Des chercheurs révèlent une feuille de route pour l’innovation de l’IA dans l’apprentissage du cerveau et des langues

L’une des caractéristiques de l’humanité est le langage, mais désormais, de nouveaux outils puissants d’intelligence artificielle composent également de la poésie, écrivent des chansons et ont de longues conversations avec des utilisateurs humains. Des outils comme ChatGPT et Gemini sont largement disponibles en appuyant simplement sur un bouton, mais à quel point ces IA sont-elles intelligentes ?

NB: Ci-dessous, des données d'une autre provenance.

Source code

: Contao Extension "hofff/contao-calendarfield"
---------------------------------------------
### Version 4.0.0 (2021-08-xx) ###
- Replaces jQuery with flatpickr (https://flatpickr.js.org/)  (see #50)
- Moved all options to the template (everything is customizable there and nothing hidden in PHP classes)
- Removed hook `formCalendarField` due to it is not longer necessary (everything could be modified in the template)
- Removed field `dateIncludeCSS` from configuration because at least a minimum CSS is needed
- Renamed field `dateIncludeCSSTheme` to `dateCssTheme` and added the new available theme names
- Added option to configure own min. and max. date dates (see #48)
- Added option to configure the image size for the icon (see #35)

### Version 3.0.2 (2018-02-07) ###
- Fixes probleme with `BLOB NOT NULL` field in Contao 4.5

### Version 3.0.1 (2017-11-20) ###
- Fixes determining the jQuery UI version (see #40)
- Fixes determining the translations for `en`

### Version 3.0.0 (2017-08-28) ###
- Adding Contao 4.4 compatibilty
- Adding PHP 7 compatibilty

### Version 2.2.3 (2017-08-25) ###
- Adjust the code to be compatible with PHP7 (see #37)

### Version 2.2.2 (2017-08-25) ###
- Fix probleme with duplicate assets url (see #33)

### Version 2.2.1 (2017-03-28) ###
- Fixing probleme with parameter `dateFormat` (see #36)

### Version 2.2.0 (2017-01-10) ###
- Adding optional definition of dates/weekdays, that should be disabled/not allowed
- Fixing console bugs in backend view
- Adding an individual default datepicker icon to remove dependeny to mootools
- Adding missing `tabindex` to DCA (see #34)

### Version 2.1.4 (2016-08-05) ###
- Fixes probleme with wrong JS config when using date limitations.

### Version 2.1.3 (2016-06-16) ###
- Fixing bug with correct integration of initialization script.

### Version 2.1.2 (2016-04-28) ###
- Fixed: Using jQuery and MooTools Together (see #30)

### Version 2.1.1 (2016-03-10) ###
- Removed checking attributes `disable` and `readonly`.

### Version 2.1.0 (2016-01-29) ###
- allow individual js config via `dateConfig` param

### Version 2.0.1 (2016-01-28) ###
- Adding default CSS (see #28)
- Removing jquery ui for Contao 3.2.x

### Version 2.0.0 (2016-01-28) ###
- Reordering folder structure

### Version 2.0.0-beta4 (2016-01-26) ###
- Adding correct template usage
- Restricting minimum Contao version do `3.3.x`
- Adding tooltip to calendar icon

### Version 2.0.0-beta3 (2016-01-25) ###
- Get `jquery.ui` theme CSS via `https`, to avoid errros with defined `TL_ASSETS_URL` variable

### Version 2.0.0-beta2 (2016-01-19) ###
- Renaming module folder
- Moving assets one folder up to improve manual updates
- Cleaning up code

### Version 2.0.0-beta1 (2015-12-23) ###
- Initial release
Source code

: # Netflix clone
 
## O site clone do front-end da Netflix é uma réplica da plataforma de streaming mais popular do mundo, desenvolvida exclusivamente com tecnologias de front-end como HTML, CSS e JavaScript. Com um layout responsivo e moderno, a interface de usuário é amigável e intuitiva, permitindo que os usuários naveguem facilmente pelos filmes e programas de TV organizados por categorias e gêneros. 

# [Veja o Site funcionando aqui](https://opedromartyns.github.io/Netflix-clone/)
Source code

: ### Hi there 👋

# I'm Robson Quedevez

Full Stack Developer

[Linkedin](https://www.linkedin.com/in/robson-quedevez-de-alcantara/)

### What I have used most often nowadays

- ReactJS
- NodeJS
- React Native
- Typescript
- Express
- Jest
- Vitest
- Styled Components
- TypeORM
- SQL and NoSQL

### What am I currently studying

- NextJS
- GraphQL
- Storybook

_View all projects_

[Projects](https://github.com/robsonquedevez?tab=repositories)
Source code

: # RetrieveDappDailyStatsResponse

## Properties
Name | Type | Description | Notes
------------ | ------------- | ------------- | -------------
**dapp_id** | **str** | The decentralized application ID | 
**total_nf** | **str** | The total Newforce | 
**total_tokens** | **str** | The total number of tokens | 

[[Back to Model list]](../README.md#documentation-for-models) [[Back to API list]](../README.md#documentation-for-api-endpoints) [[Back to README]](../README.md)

Un nouvel effort de recherche multidisciplinaire co-dirigé par Anna (Anya) Ivanova, professeure adjointe à l'École de psychologie de Georgia Tech, aux côtés de Kyle Mahowald, professeur adjoint au Département de linguistique de l'Université du Texas à Austin, s'efforce de découvrir juste ça.

Leurs résultats pourraient conduire à des IA innovantes qui ressemblent plus que jamais au cerveau humain et aider également les neuroscientifiques et les psychologues qui découvrent les secrets de notre propre esprit.

L'étude intitulée « Dissocier le langage et la pensée dans les grands modèles linguistiques » est publiée dans Tendances des sciences cognitives. Une prépublication antérieure de l'article a été publiée en janvier 2023. L'équipe de recherche a continué à affiner la recherche pour cette publication finale dans la revue.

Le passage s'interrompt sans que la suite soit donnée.